(Records from a data collection)
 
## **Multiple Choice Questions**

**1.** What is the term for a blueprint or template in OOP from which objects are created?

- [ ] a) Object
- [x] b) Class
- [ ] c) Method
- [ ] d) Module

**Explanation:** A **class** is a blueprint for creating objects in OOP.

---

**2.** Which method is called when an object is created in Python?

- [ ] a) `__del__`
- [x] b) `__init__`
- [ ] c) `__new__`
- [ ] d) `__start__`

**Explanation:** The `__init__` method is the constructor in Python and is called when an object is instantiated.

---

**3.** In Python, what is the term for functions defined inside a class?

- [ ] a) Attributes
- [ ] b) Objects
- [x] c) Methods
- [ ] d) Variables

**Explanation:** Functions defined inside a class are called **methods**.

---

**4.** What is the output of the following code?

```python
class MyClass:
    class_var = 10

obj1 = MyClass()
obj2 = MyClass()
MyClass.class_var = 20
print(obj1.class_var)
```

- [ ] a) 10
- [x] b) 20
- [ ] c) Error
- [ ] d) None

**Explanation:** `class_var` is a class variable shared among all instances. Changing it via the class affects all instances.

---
==
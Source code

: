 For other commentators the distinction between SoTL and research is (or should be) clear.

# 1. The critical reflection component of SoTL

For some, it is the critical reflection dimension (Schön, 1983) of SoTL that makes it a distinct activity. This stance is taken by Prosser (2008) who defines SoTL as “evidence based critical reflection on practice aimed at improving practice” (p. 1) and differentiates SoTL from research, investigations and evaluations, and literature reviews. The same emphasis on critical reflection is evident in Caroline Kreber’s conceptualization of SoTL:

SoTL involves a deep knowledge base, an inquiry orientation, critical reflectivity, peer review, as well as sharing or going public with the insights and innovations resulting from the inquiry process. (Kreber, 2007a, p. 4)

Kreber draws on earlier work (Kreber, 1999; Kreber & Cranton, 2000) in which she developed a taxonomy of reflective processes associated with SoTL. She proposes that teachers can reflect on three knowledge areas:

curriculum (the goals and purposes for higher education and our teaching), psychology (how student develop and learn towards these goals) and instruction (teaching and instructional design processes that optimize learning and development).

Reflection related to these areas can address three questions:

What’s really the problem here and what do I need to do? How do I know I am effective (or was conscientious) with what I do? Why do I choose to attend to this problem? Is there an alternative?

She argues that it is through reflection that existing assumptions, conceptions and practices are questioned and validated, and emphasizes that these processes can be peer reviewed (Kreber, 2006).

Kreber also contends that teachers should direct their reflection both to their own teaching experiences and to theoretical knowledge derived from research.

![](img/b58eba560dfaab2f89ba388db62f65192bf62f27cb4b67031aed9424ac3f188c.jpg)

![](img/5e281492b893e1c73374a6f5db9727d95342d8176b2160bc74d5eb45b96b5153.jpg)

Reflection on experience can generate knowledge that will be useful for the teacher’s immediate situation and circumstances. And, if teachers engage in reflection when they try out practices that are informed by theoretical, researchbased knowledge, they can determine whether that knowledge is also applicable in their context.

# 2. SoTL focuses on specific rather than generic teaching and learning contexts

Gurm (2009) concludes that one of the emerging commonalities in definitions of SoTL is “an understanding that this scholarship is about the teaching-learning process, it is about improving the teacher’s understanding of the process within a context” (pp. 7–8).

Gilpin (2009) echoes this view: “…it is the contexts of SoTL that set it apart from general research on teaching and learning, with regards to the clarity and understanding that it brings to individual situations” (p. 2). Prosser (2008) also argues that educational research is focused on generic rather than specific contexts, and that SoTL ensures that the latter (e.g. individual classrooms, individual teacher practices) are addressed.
==
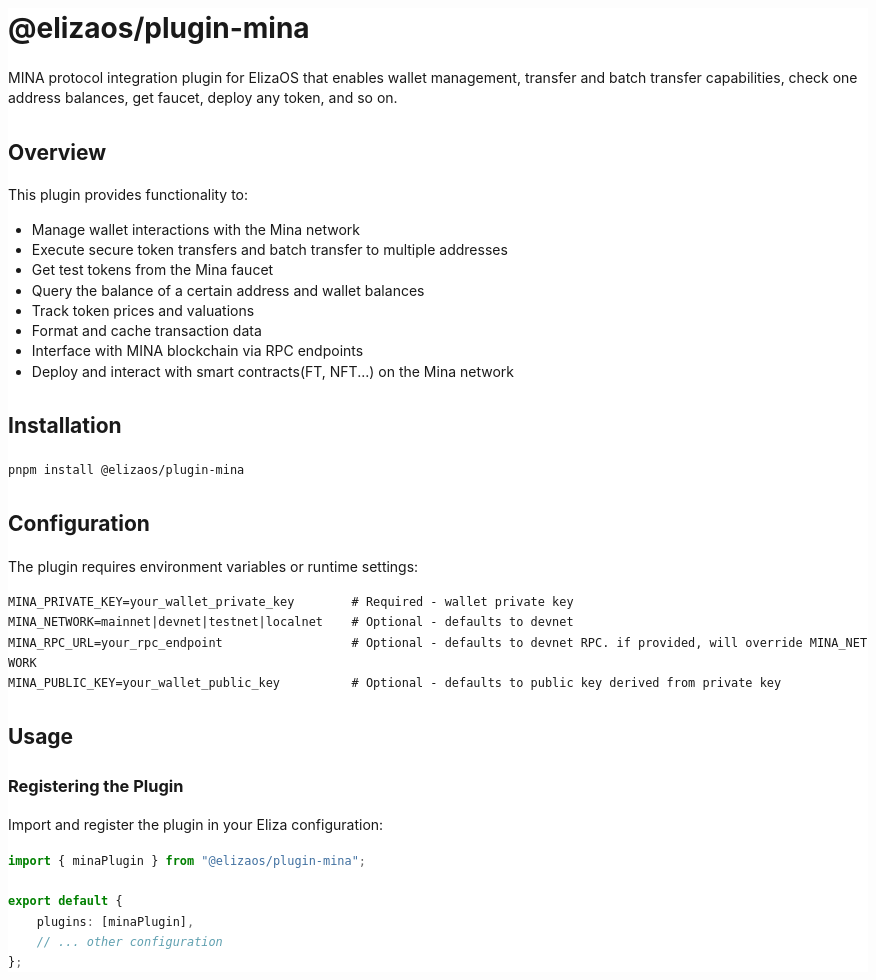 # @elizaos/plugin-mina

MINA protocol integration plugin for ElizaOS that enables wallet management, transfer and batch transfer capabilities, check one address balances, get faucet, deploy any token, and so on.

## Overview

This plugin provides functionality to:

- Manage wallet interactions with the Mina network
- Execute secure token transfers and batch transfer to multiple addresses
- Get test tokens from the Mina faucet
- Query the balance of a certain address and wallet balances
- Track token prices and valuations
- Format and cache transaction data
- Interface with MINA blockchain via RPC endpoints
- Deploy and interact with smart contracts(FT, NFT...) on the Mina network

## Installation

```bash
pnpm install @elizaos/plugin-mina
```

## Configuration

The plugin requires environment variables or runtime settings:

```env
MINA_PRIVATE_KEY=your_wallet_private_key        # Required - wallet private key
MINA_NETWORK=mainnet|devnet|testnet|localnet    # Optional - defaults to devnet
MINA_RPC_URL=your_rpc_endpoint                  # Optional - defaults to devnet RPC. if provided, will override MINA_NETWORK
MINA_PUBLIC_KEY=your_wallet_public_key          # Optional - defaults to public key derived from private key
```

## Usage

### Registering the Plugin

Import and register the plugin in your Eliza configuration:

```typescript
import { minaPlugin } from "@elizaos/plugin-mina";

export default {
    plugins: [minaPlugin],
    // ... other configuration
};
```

**PROBLEM STATEMENT**
Look through the entries above. Extract each line with the word "transfer".

**RESULT OF THIS TASK**
MINA protocol integration plugin for ElizaOS that enables wallet management, transfer and batch transfer capabilities, check one address balances, get faucet, deploy any token, and so on.
- Execute secure token transfers and batch transfer to multiple addresses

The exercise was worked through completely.